= Sammy White's Brighton Bowl =

Bowling alley in Boston, Massachusetts

Sammy White's Brighton Bowl, or simply Sammy White's, was a bowling alley in the Brighton section of Boston, Massachusetts. It was named after and owned by Boston Red Sox catcher Sammy White and featured lanes of both standard Ten-Pin and Candlepin bowling, the latter being the more popular style in New England. The bowling alley is most remembered for an infamous quadruple murder that occurred there in 1980. Sammy White's closed its doors in 1986. A second Sammy White's bowling alley was on the V.F.W. Parkway near the Boston/Dedham line. It closed in the mid-1980s.

Sammy White also owned the Alpine Lanes, a ten-pin establishment, in Chelmsford, Massachusetts.

== Murders ==
On the morning of September 22, 1980, during a robbery that resulted in the theft of $4,800, four employees were brutally bludgeoned and shot execution style. Found at the scene was a bloody bowling pin determined to be the weapon used to bludgeon the victims. Three died at the scene, and the fourth on the way to the hospital. The victims were found when an employee came in and discovered the open safe and contacted the police. They were identified as George Hagelstein, 40, Donald Doroni, 40, David Cobe, 22 and Brian Cobe, 23.
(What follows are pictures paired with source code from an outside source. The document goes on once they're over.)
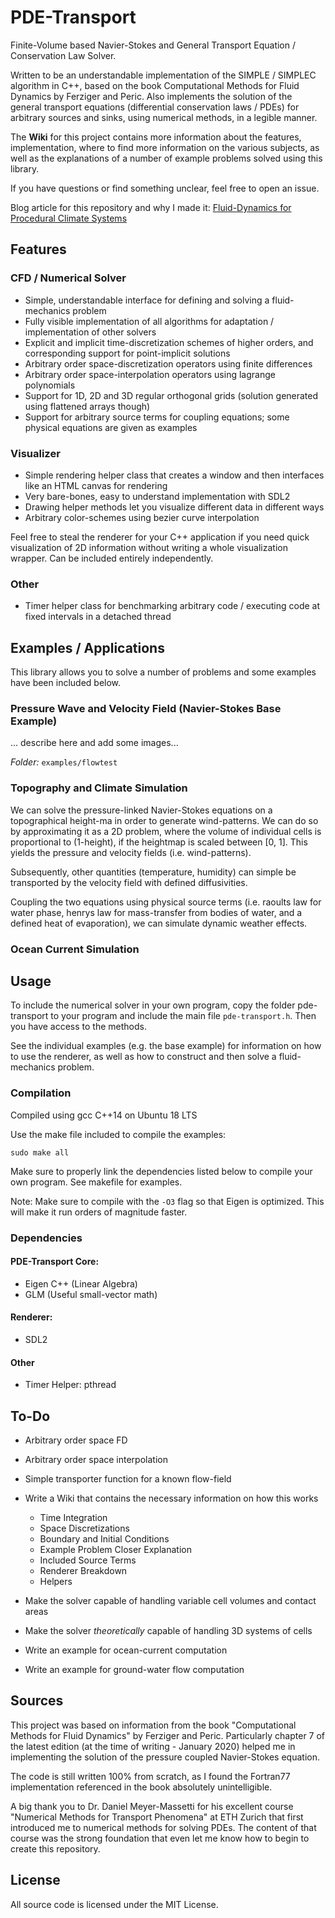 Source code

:# PDE-Transport
Finite-Volume based Navier-Stokes and General Transport Equation / Conservation Law Solver.

Written to be an understandable implementation of the SIMPLE / SIMPLEC algorithm in C++, based on the book Computational Methods for Fluid Dynamics by Ferziger and Peric. Also implements the solution of the general transport equations (differential conservation laws / PDEs) for arbitrary sources and sinks, using numerical methods, in a legible manner.

The **Wiki** for this project contains more information about the features, implementation, where to find more information on the various subjects, as well as the explanations of a number of example problems solved using this library.

If you have questions or find something unclear, feel free to open an issue.

Blog article for this repository and why I made it: [Fluid-Dynamics for Procedural Climate Systems](weigert.vsos.ethz.ch)

## Features
### CFD / Numerical Solver
- Simple, understandable interface for defining and solving a fluid-mechanics problem
- Fully visible implementation of all algorithms for adaptation / implementation of other solvers
- Explicit and implicit time-discretization schemes of higher orders, and corresponding support for point-implicit solutions
- Arbitrary order space-discretization operators using finite differences
- Arbitrary order space-interpolation operators using lagrange polynomials
- Support for 1D, 2D and 3D regular orthogonal grids (solution generated using flattened arrays though)
- Support for arbitrary source terms for coupling equations; some physical equations are given as examples

### Visualizer
- Simple rendering helper class that creates a window and then interfaces like an HTML canvas for rendering
- Very bare-bones, easy to understand implementation with SDL2
- Drawing helper methods let you visualize different data in different ways
- Arbitrary color-schemes using bezier curve interpolation

Feel free to steal the renderer for your C++ application if you need quick visualization of 2D information without writing a whole visualization wrapper. Can be included entirely independently.

### Other
- Timer helper class for benchmarking arbitrary code / executing code at fixed intervals in a detached thread

## Examples / Applications
This library allows you to solve a number of problems and some examples have been included below.

### Pressure Wave and Velocity Field (Navier-Stokes Base Example)
... describe here and add some images...

*Folder:* `examples/flowtest`

### Topography and Climate Simulation
We can solve the pressure-linked Navier-Stokes equations on a topographical height-ma in order to generate wind-patterns. We can do so by approximating it as a 2D problem, where the volume of individual cells is proportional to (1-height), if the heightmap is scaled between \[0, 1\]. This yields the pressure and velocity fields (i.e. wind-patterns).

Subsequently, other quantities (temperature, humidity) can simple be transported by the velocity field with defined diffusivities.

Coupling the two equations using physical source terms (i.e. raoults law for water phase, henrys law for mass-transfer from bodies of water, and a defined heat of evaporation), we can simulate dynamic weather effects.

### Ocean Current Simulation

## Usage
To include the numerical solver in your own program, copy the folder pde-transport to your program and include the main file `pde-transport.h`. Then you have access to the methods.

See the individual examples (e.g. the base example) for information on how to use the renderer, as well as how to construct and then solve a fluid-mechanics problem.

### Compilation

Compiled using gcc C++14 on Ubuntu 18 LTS

Use the make file included to compile the examples:

    sudo make all
    
Make sure to properly link the dependencies listed below to compile your own program. See makefile for examples.

Note: Make sure to compile with the `-O3` flag so that Eigen is optimized. This will make it run orders of magnitude faster.

### Dependencies

#### PDE-Transport Core:
- Eigen C++ (Linear Algebra)
- GLM (Useful small-vector math) 

#### Renderer:
- SDL2 

#### Other
- Timer Helper: pthread

## To-Do
- Arbitrary order space FD
- Arbitrary order space interpolation
- Simple transporter function for a known flow-field
- Write a Wiki that contains the necessary information on how this works
  - Time Integration
  - Space Discretizations
  - Boundary and Initial Conditions
  - Example Problem Closer Explanation
  - Included Source Terms
  - Renderer Breakdown
  - Helpers
- Make the solver capable of handling variable cell volumes and contact areas
- Make the solver *theoretically* capable of handling 3D systems of cells

- Write an example for ocean-current computation
- Write an example for ground-water flow computation

## Sources
This project was based on information from the book "Computational Methods for Fluid Dynamics" by Ferziger and Peric. Particularly chapter 7 of the latest edition (at the time of writing - January 2020) helped me in implementing the solution of the pressure coupled Navier-Stokes equation.

The code is still written 100% from scratch, as I found the Fortran77 implementation referenced in the book absolutely unintelligible. 

A big thank you to Dr. Daniel Meyer-Massetti for his excellent course "Numerical Methods for Transport Phenomena" at ETH Zurich that first introduced me to numerical methods for solving PDEs. The content of that course was the strong foundation that even let me know how to begin to create this repository. 

## License
All source code is licensed under the MIT License.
After an investigation, the police arrested cab driver Bryan A. Dyer of Somerville. Dyer had worked at Sammy White's in 1973. During the trial, witnesses testified that in the days following the murders Dyer had paid off an overdue car loan as well as prepaid three months rent at the YMCA where he had been living. Dyer was convicted and sentenced to life imprisonment for all four murders; he died in prison in 2011.

The bowling alley murders brought new attention to the question of capital punishment in Massachusetts. In 1982, a ballot referendum legalizing the death penalty in Massachusetts passed and was signed into law by the outgoing governor, Edward J. King. In 1984, the law was struck down by the Massachusetts Supreme Judicial Court as unconstitutional.

== Popular culture ==
Filmmaker Eli Roth has stated that the Sammy White's murders were the inspiration for the gruesome campfire story described in the film Cabin Fever.

Sammy White's Brighton Bowl was the taping location for WHDH-TV and WCVB-TV Channel 5's Candlepin Bowling (1958–1985), Winning Pins, and Candlepin Superbowl television sport shows.